Pablo Casado. | Europa Press

En 1898 mi bisabuela Concha recibía cartas de sus dos hijos destinados en el Vizcaya. Ramón, alférez de navío, glosó el rudo combate librado en Santiago de Cuba, magnificando la hazaña española. Jesús, guardiamarina, aprovechó aquellas líneas para expresar lo mucho que la añoraba y para confirmar el desastre previsto ante la superioridad de la flota enemiga.

De mi abuelo Jesús heredó mi padre una alergia a la exageración. Es uno de los motivos que aduce para leer cada vez menos prensa. Así que puede escribir una sin demasiada presión si añadimos la brecha digital, que en su caso es descalabradura: «¿Cómo es posible que publiciten tanto los vodkas en la radio?», se escandalizó un día, refiriéndose a los pódcast.

En su Diccionario del diablo, Ambrose Bierce ya hablaba del periodismo como una poderosa máquina para agrandar los hechos que «convierte el chillido de un ratoncillo en el rugido de un león editorialista, cuyas opiniones —supuestamente— la nación espera en vilo». Hace tiempo que los titulares políticos rivalizan con los deportivos como ejemplo de manejo de la exageración. En esta época de estética inflada, de egos virtualmente amplificados, de lenguaje político hiperbolizado, no extraña que el relato de los acontecimientos sea también sobredimensionado. Más aún cuando la atención se comporta como una damisela displicente, porque no hay conquista sin exageración.

Hoy la hipérbole es lo relevante, aunque no lo sea, de ahí que la mayoría de trending topics resulten embarazos psicológicos. Al igual que a Canetti, no interesa comprender la realidad sino exagerarla de modo preciso para dar la impresión de una constante excepcionalidad que estimule las suscripciones, los clics, el retuiteo y la adhesión.
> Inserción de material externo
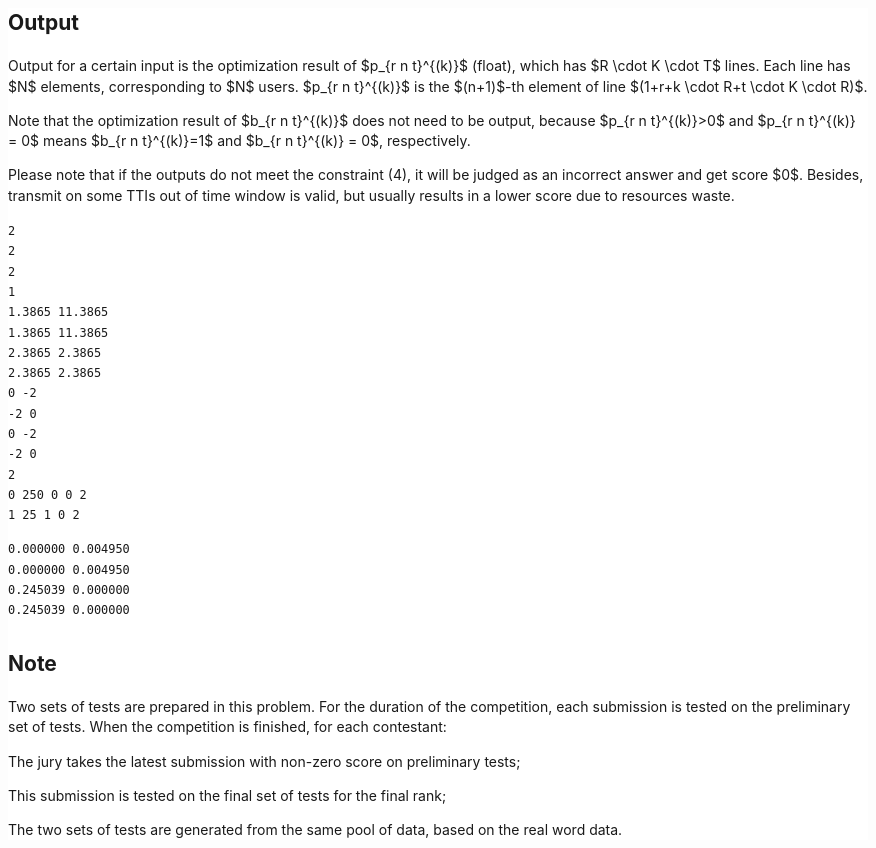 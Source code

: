 ## Output

<p>Output for a certain input is the optimization result of $p_{r n t}^{(k)}$ (float), which has $R \cdot K \cdot T$ lines. Each line has $N$ elements, corresponding to $N$ users. $p_{r n t}^{(k)}$ is the $(n+1)$-th element of line $(1+r+k \cdot R+t \cdot K \cdot R)$. </p><p>Note that the optimization result of $b_{r n t}^{(k)}$ does not need to be output, because $p_{r n t}^{(k)}&gt;0$ and $p_{r n t}^{(k)} = 0$ means $b_{r n t}^{(k)}=1$ and $b_{r n t}^{(k)} = 0$, respectively.</p><p>Please note that if the outputs do not meet the constraint (4), it will be judged as an incorrect answer and get score $0$. Besides, transmit on some TTIs out of time window is valid, but usually results in a lower score due to resources waste. </p>





```input1
2
2
2
1
1.3865 11.3865
1.3865 11.3865
2.3865 2.3865
2.3865 2.3865
0 -2
-2 0
0 -2
-2 0
2
0 250 0 0 2
1 25 1 0 2
```




```output1
0.000000 0.004950
0.000000 0.004950
0.245039 0.000000
0.245039 0.000000
```



## Note

<p>Two sets of tests are prepared in this problem. For the duration of the competition, each submission is tested on the preliminary set of tests. When the competition is finished, for each contestant:</p><p><span class="tex-font-style-bf">The jury takes the latest submission with non-zero score on preliminary tests</span>;</p><p><span class="tex-font-style-bf">This submission is tested on the final set of tests for the final rank</span>;</p><p><span class="tex-font-style-bf">The two sets of tests are generated from the same pool of data, based on the real word data</span>.</p>
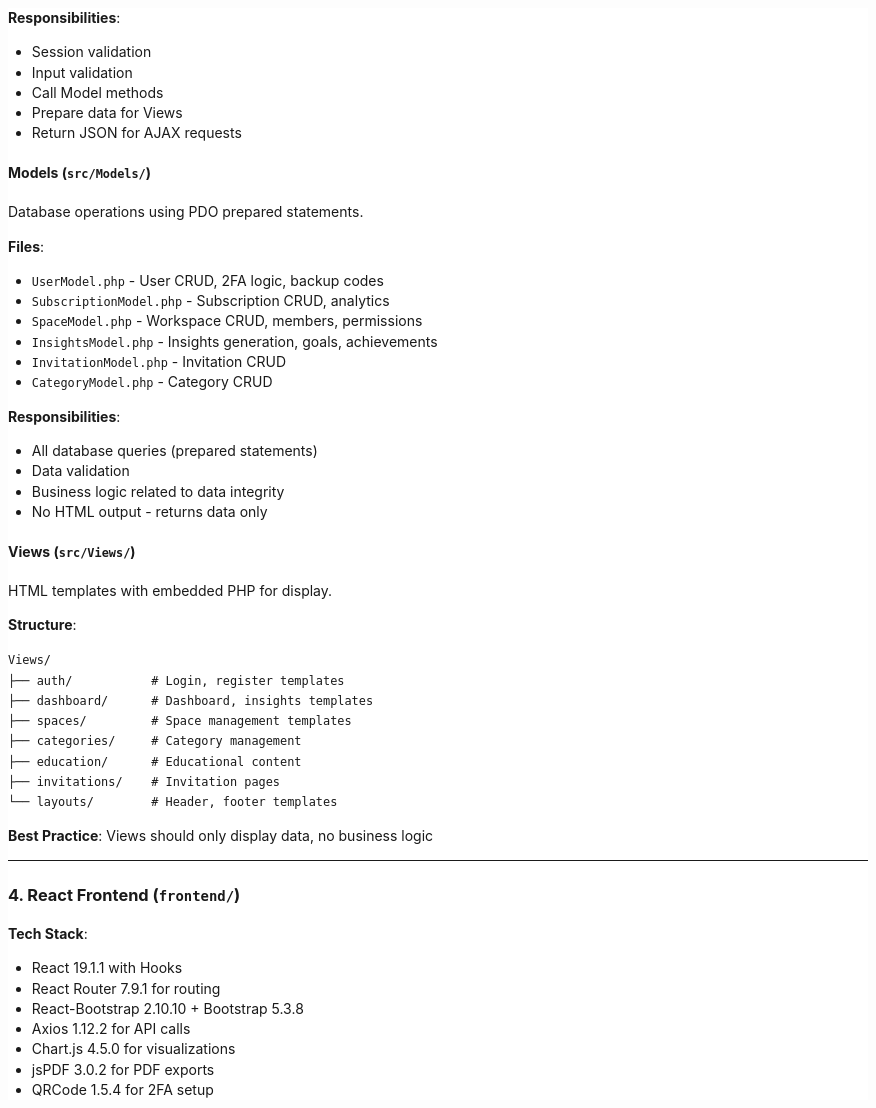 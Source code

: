 **Responsibilities**:
- Session validation
- Input validation
- Call Model methods
- Prepare data for Views
- Return JSON for AJAX requests

#### Models (`src/Models/`)
Database operations using PDO prepared statements.

**Files**:
- `UserModel.php` - User CRUD, 2FA logic, backup codes
- `SubscriptionModel.php` - Subscription CRUD, analytics
- `SpaceModel.php` - Workspace CRUD, members, permissions
- `InsightsModel.php` - Insights generation, goals, achievements
- `InvitationModel.php` - Invitation CRUD
- `CategoryModel.php` - Category CRUD

**Responsibilities**:
- All database queries (prepared statements)
- Data validation
- Business logic related to data integrity
- No HTML output - returns data only

#### Views (`src/Views/`)
HTML templates with embedded PHP for display.

**Structure**:
```
Views/
├── auth/           # Login, register templates
├── dashboard/      # Dashboard, insights templates
├── spaces/         # Space management templates
├── categories/     # Category management
├── education/      # Educational content
├── invitations/    # Invitation pages
└── layouts/        # Header, footer templates
```

**Best Practice**: Views should only display data, no business logic

---

### 4. **React Frontend (`frontend/`)**

**Tech Stack**:
- React 19.1.1 with Hooks
- React Router 7.9.1 for routing
- React-Bootstrap 2.10.10 + Bootstrap 5.3.8
- Axios 1.12.2 for API calls
- Chart.js 4.5.0 for visualizations
- jsPDF 3.0.2 for PDF exports
- QRCode 1.5.4 for 2FA setup

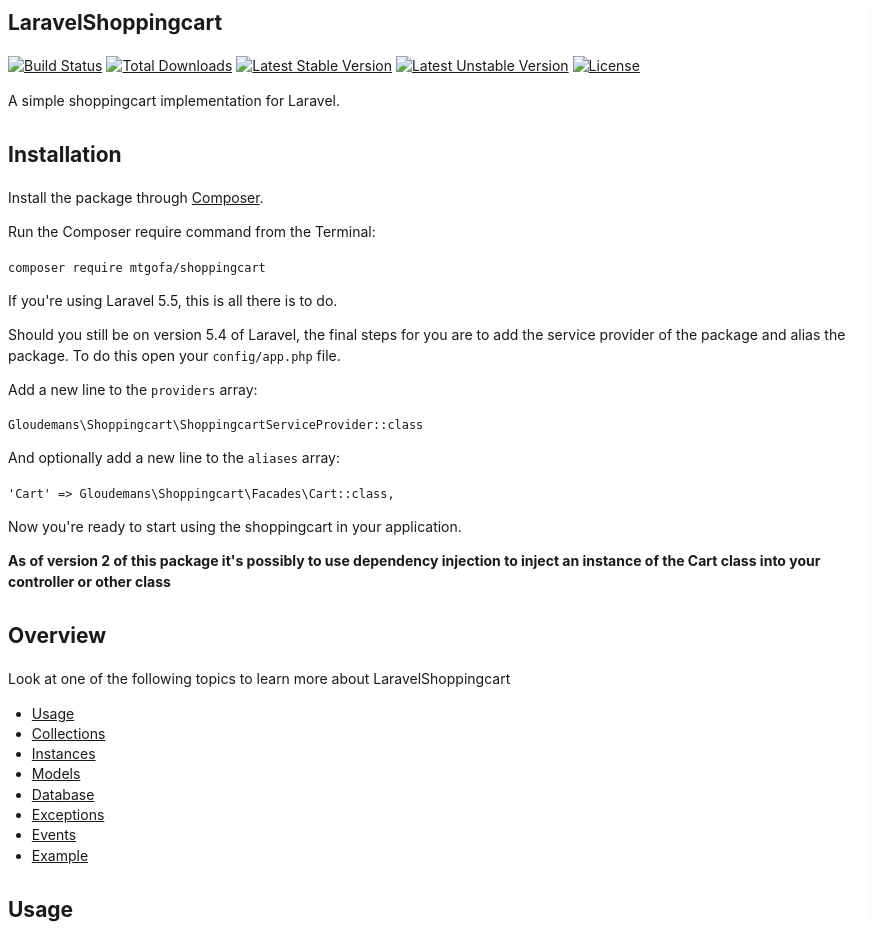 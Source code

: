 ## LaravelShoppingcart
[![Build Status](https://travis-ci.org/Crinsane/LaravelShoppingcart.png?branch=master)](https://travis-ci.org/Crinsane/LaravelShoppingcart)
[![Total Downloads](https://poser.pugx.org/gloudemans/shoppingcart/downloads.png)](https://packagist.org/packages/gloudemans/shoppingcart)
[![Latest Stable Version](https://poser.pugx.org/gloudemans/shoppingcart/v/stable)](https://packagist.org/packages/gloudemans/shoppingcart)
[![Latest Unstable Version](https://poser.pugx.org/gloudemans/shoppingcart/v/unstable)](https://packagist.org/packages/gloudemans/shoppingcart)
[![License](https://poser.pugx.org/gloudemans/shoppingcart/license)](https://packagist.org/packages/gloudemans/shoppingcart)

A simple shoppingcart implementation for Laravel.

## Installation

Install the package through [Composer](http://getcomposer.org/). 

Run the Composer require command from the Terminal:

    composer require mtgofa/shoppingcart
    
If you're using Laravel 5.5, this is all there is to do. 

Should you still be on version 5.4 of Laravel, the final steps for you are to add the service provider of the package and alias the package. To do this open your `config/app.php` file.

Add a new line to the `providers` array:

	Gloudemans\Shoppingcart\ShoppingcartServiceProvider::class

And optionally add a new line to the `aliases` array:

	'Cart' => Gloudemans\Shoppingcart\Facades\Cart::class,

Now you're ready to start using the shoppingcart in your application.

**As of version 2 of this package it's possibly to use dependency injection to inject an instance of the Cart class into your controller or other class**

## Overview
Look at one of the following topics to learn more about LaravelShoppingcart

* [Usage](#usage)
* [Collections](#collections)
* [Instances](#instances)
* [Models](#models)
* [Database](#database)
* [Exceptions](#exceptions)
* [Events](#events)
* [Example](#example)

## Usage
Difícil encontrar arengas sin maniqueísmo. Se moraliza dando la caricaturra, expidiendo etiquetas, y una aguarda el día en que, a cuenta de ir en bici a la herboristería, pero citar a Ruano, acaben por llamarme perrofacha.
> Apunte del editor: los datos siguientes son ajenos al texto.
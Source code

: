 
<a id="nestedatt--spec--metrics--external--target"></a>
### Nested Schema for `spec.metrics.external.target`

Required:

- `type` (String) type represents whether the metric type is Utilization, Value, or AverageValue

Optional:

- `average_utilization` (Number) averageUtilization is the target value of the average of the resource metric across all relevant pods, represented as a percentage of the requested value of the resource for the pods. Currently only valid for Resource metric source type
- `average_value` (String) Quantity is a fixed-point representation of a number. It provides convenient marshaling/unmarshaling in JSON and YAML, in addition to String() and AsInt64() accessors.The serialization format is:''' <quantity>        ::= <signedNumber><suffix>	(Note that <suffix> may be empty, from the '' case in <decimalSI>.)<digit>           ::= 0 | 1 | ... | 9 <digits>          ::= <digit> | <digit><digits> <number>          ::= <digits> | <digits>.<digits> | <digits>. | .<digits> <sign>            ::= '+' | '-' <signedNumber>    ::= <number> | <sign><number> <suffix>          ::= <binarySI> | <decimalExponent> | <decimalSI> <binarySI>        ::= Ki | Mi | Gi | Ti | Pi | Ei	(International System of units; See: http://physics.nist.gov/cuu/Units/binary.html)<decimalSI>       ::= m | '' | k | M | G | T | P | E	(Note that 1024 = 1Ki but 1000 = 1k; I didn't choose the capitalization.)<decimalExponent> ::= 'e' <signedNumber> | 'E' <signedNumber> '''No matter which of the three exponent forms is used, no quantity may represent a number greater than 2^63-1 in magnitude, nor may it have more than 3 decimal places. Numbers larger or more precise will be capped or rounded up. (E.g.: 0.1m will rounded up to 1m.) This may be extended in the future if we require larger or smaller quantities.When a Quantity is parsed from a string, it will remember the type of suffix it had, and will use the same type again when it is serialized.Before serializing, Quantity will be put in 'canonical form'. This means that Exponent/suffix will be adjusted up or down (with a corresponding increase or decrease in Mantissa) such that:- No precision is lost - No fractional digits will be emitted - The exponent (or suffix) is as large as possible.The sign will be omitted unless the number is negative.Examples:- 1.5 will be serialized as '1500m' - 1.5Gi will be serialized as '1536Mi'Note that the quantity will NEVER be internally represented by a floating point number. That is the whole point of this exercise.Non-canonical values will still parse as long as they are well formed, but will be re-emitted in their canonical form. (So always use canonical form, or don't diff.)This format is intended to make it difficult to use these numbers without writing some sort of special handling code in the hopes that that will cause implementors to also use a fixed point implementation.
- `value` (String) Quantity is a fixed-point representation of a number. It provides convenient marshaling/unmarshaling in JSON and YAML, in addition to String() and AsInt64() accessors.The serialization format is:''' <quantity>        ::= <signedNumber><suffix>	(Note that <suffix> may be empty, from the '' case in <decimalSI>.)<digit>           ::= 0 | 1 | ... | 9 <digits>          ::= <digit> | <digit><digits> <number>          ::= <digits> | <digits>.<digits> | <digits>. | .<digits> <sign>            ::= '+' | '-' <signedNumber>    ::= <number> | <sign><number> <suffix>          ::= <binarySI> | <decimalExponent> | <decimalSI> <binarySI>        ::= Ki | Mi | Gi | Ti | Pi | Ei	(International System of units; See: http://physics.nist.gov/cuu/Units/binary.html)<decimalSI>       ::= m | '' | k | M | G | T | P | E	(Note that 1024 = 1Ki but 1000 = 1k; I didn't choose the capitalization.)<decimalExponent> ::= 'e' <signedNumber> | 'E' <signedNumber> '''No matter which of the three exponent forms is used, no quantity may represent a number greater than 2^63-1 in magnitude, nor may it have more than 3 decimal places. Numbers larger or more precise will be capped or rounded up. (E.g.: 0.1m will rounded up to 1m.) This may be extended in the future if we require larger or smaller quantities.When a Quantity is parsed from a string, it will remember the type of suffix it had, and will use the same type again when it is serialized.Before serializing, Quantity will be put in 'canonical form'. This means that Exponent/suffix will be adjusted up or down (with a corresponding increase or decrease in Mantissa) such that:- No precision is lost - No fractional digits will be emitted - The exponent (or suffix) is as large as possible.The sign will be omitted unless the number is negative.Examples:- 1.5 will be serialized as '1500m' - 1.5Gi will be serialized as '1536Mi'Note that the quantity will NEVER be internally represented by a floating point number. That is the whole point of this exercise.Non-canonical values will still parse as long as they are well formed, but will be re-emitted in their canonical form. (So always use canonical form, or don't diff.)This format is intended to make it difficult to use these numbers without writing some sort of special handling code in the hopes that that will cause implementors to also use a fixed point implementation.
«¿Por qué mientes, Mariquiña?», le preguntó Valle-Inclán a su hija. «Yo no miento, yo digo como tú: la otra verdad». Con el agigantamiento de unos asuntos y el encogimiento de otros hay en el periodismo ya tantas otras verdades como en Sálvame, donde los colaboradores dicen «mi verdad». Medios que anteayer veían en Casado a Demóstenes hoy girasolean hacia un nuevo astro y cantan «Feijóo, Feijóo» como enanitos al encuentro de la pureza de Blancanieves. Los gurús de la verificación califican la manifestación ante Génova de «trumpismo» y plumas más agaviotadas tildan de «linchamiento callejero» consignas como «Casado, obtuso, deja en paz a Ayuso». No se oía un insulto tan duro desde el «ruiz» de Rajoy a Sánchez.

Mi bisabuela Concha pudo hacerse una idea de lo ocurrido en Cuba gracias a las dos versiones que le llegaban en forma de epístola. Lo ajustado sería que, al lado de titulares, editoriales o artículos hinchados, pudiera el lector disfrutar de su réplica proporcionada. Porque, como escribe Céline en Viaje al fin de la noche, «el comienzo del fin de todo es la desmesura». Acuérdese de los nuevos glúteos de Madonna.